_EXERCISE_
Look through the material below. Return exactly the lines from the one with "Tag, du altes" through the one with "mit dem Kopf.", both included.

#### THE INPUT ####

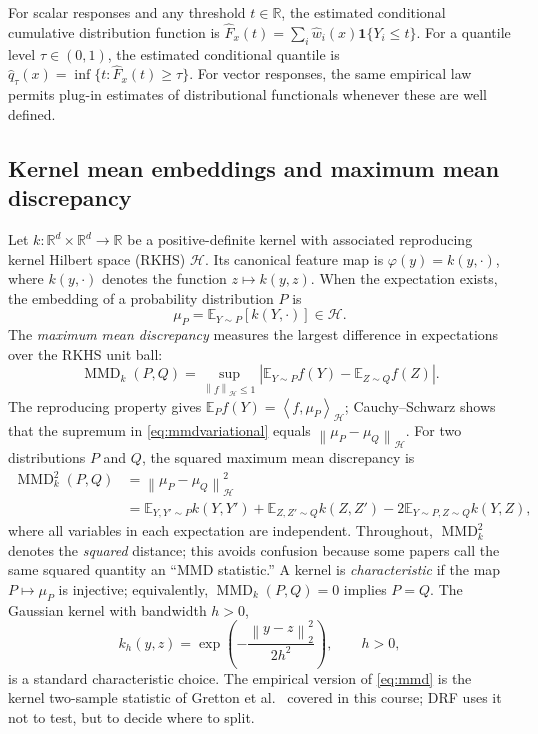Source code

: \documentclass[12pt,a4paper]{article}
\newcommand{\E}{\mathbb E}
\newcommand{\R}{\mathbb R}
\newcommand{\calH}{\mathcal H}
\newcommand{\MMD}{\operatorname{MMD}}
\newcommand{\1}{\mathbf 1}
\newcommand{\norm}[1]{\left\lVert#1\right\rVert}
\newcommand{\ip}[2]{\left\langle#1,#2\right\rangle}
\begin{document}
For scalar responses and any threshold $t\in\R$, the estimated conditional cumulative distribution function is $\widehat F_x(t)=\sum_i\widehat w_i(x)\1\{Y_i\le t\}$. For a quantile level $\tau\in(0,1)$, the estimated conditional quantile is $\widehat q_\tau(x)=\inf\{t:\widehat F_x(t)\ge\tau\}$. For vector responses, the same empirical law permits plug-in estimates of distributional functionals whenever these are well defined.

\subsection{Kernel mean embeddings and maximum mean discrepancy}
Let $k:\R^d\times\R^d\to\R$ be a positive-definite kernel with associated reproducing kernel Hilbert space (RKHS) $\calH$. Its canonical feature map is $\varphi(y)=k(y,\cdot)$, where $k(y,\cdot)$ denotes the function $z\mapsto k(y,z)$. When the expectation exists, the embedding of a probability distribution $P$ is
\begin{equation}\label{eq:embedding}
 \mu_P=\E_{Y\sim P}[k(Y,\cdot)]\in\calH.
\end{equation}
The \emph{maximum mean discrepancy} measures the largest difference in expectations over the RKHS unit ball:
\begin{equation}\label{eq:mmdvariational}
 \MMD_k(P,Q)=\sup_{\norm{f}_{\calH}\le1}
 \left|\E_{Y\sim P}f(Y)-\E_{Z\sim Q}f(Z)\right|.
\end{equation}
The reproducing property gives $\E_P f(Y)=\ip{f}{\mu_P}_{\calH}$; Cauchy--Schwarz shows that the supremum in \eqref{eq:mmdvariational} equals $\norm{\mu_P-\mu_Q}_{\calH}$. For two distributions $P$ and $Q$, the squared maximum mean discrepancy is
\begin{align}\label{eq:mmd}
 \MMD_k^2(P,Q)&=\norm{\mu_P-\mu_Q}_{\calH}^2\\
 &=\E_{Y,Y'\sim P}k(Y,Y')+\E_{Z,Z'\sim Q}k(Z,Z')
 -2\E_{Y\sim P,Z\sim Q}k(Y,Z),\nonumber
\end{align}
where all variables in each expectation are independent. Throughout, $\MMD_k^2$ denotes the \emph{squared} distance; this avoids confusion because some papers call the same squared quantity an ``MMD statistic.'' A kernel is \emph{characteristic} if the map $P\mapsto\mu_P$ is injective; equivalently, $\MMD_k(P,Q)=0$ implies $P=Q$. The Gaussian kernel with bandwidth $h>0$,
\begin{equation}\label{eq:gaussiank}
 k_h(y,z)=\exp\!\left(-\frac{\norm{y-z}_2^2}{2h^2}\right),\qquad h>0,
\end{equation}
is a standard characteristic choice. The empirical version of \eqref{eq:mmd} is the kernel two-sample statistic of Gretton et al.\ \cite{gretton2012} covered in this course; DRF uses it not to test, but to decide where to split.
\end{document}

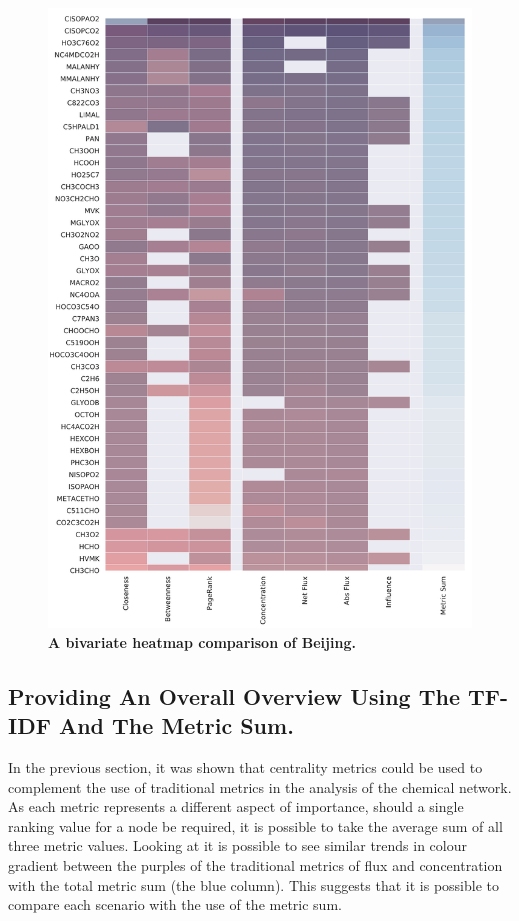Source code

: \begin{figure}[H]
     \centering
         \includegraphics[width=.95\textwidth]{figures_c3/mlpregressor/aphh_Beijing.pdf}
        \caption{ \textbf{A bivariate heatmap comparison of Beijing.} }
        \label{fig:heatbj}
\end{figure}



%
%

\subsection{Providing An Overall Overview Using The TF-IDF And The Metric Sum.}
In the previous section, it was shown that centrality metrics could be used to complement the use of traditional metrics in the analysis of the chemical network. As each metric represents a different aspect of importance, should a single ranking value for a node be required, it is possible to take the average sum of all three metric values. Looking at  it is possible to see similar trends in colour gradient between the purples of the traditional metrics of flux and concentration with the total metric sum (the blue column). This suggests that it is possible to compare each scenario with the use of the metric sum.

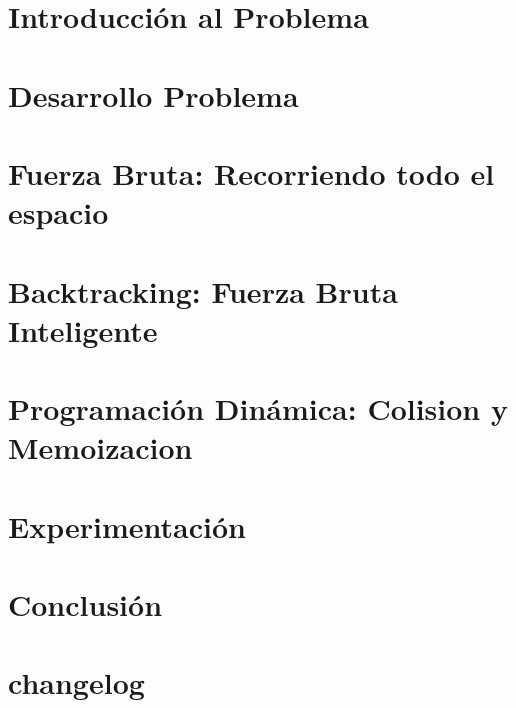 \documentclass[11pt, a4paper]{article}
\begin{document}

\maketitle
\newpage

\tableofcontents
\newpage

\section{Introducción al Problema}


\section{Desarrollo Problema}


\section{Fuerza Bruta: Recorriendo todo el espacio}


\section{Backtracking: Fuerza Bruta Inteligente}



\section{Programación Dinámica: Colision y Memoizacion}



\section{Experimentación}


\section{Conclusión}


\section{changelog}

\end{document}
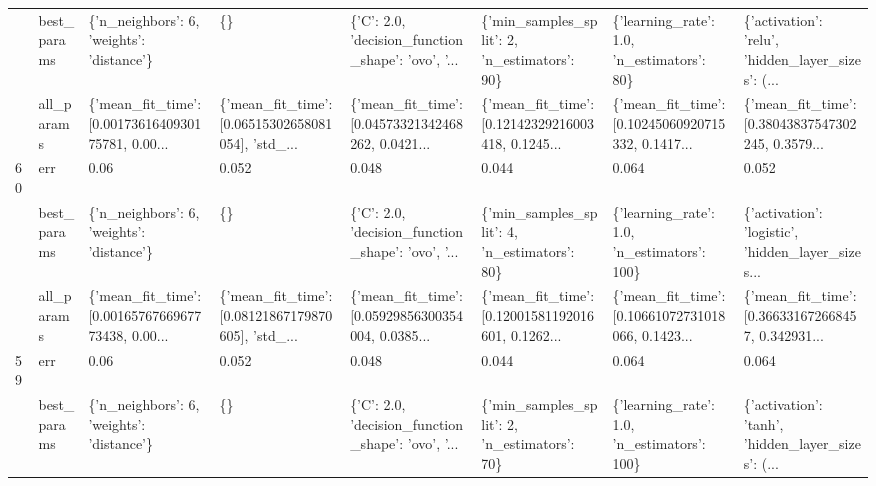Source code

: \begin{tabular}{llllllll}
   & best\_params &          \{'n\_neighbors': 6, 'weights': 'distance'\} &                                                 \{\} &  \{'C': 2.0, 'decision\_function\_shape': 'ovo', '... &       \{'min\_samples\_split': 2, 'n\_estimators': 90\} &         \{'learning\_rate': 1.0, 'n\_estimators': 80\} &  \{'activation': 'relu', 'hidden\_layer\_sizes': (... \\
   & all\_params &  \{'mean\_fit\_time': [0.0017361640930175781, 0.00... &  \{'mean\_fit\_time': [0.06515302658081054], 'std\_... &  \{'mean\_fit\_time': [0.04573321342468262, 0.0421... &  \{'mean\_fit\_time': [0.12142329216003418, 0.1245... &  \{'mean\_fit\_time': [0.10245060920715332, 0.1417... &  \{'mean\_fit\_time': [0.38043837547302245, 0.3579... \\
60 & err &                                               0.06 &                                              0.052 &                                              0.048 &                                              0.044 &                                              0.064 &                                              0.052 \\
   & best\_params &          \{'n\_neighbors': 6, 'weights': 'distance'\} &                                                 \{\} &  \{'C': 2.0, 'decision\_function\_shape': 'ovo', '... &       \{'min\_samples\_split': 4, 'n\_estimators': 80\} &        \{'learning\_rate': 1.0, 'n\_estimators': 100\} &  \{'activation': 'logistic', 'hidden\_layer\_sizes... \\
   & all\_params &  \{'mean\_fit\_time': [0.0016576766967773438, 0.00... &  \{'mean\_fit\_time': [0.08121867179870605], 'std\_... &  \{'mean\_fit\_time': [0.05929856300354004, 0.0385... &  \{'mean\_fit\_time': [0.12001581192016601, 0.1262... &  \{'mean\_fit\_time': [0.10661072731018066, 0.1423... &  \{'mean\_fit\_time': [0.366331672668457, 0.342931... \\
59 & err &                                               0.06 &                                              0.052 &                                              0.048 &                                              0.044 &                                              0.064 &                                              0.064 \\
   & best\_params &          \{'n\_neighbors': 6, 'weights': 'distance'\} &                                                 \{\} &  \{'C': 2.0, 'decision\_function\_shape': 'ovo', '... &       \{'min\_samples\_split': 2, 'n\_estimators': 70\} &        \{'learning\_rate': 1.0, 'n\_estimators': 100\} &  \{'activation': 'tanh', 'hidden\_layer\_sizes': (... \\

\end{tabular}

####
#### THE INPUT ####

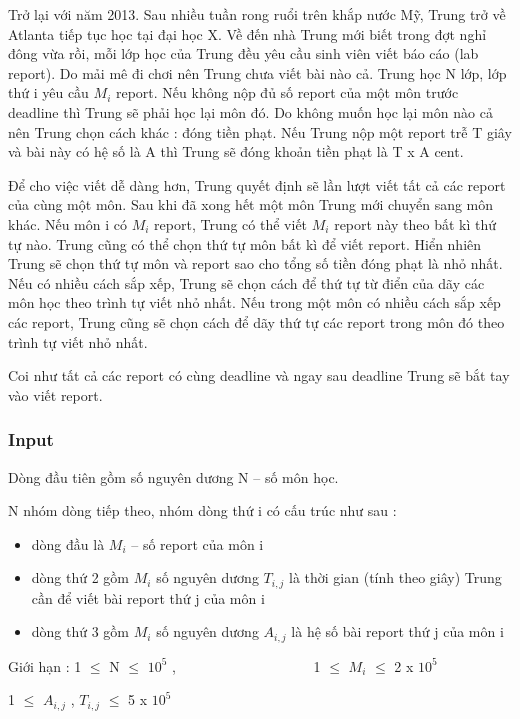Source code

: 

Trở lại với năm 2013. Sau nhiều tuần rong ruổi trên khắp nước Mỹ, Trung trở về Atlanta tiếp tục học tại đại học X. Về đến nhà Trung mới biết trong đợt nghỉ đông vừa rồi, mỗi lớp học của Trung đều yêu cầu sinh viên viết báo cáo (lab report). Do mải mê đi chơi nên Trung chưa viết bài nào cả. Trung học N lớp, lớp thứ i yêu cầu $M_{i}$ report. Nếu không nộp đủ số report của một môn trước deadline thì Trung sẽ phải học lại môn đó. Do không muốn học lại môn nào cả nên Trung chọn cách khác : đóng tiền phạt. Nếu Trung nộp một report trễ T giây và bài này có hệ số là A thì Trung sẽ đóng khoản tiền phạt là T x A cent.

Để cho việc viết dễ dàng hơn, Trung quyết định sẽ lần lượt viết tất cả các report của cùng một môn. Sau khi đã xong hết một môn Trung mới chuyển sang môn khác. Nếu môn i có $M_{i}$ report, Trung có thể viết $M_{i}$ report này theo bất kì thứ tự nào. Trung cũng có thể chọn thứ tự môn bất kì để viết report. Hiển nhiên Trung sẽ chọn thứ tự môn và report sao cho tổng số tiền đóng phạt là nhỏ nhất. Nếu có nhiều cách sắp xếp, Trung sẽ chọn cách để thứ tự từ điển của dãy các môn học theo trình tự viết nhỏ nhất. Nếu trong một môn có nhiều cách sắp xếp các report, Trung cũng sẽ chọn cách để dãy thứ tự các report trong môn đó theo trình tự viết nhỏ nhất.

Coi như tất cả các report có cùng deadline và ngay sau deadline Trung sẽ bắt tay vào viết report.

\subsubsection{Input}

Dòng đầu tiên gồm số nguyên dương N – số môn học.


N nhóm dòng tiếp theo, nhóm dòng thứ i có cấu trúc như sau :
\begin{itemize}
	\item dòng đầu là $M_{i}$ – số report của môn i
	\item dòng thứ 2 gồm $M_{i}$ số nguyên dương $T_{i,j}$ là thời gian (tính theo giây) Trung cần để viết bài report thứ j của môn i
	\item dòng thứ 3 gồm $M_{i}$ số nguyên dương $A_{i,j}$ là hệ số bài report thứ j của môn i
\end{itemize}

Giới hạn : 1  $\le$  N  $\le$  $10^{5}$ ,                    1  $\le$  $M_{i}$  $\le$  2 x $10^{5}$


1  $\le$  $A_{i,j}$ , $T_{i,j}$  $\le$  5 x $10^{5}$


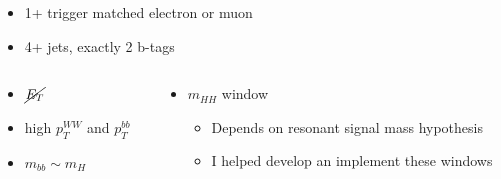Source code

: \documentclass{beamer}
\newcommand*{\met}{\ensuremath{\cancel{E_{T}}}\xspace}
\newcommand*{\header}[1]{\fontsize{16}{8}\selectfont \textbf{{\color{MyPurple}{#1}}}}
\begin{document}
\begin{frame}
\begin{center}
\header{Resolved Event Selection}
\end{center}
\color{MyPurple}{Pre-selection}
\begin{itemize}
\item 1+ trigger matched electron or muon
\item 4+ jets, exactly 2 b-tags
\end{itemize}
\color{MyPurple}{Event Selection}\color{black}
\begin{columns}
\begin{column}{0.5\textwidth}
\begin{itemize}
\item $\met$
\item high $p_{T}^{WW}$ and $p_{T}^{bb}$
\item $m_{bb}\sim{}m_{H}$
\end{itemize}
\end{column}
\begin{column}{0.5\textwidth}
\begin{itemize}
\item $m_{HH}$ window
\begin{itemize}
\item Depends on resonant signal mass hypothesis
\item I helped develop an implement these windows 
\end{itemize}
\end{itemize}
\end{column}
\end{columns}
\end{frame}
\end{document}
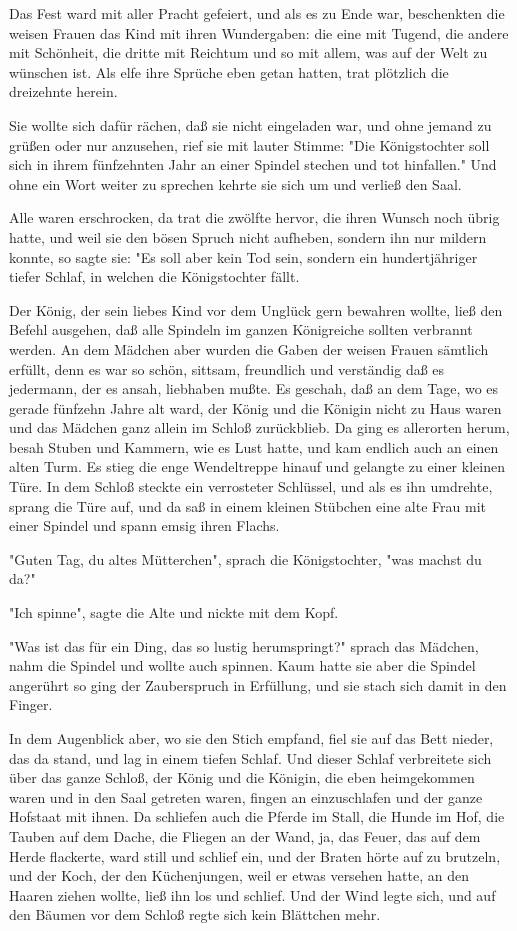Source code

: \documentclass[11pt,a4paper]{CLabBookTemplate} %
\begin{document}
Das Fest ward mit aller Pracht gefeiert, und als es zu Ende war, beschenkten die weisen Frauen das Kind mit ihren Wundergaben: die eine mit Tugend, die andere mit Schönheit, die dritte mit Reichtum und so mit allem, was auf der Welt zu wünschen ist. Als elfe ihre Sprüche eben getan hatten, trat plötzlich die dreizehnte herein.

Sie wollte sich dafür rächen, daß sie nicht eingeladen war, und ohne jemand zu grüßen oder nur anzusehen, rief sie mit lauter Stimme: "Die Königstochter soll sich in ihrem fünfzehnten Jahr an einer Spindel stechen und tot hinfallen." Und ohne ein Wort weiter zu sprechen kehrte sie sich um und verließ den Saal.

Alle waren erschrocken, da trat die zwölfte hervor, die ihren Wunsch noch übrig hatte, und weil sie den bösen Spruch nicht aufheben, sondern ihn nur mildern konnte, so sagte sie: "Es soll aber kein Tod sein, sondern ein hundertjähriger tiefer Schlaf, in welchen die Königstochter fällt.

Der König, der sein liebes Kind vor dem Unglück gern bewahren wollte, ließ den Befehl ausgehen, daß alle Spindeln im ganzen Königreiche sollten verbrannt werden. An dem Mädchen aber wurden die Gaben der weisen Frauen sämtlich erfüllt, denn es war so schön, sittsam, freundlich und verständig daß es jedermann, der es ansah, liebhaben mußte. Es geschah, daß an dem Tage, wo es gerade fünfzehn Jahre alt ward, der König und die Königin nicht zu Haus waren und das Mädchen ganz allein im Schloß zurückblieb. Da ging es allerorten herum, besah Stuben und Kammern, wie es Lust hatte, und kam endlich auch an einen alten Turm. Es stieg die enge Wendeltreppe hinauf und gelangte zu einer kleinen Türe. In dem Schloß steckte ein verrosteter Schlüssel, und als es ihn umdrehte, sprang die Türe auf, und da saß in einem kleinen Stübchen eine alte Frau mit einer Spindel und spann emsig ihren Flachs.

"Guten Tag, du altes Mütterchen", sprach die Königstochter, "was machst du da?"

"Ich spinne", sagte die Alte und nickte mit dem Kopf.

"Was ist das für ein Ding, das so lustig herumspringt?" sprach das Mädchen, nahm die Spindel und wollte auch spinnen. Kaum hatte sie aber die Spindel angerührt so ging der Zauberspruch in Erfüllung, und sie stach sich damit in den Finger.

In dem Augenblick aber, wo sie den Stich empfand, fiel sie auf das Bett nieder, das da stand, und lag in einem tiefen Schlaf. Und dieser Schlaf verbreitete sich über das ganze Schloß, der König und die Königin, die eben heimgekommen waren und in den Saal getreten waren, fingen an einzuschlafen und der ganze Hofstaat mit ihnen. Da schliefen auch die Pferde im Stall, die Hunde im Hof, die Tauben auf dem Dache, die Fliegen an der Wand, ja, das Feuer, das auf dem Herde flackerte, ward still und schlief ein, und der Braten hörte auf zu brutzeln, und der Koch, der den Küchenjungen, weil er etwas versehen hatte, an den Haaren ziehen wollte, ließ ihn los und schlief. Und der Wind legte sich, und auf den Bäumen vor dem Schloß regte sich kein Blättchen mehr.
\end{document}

####

_ANSWER BOX_
"Guten Tag, du altes Mütterchen", sprach die Königstochter, "was machst du da?"

"Ich spinne", sagte die Alte und nickte mit dem Kopf.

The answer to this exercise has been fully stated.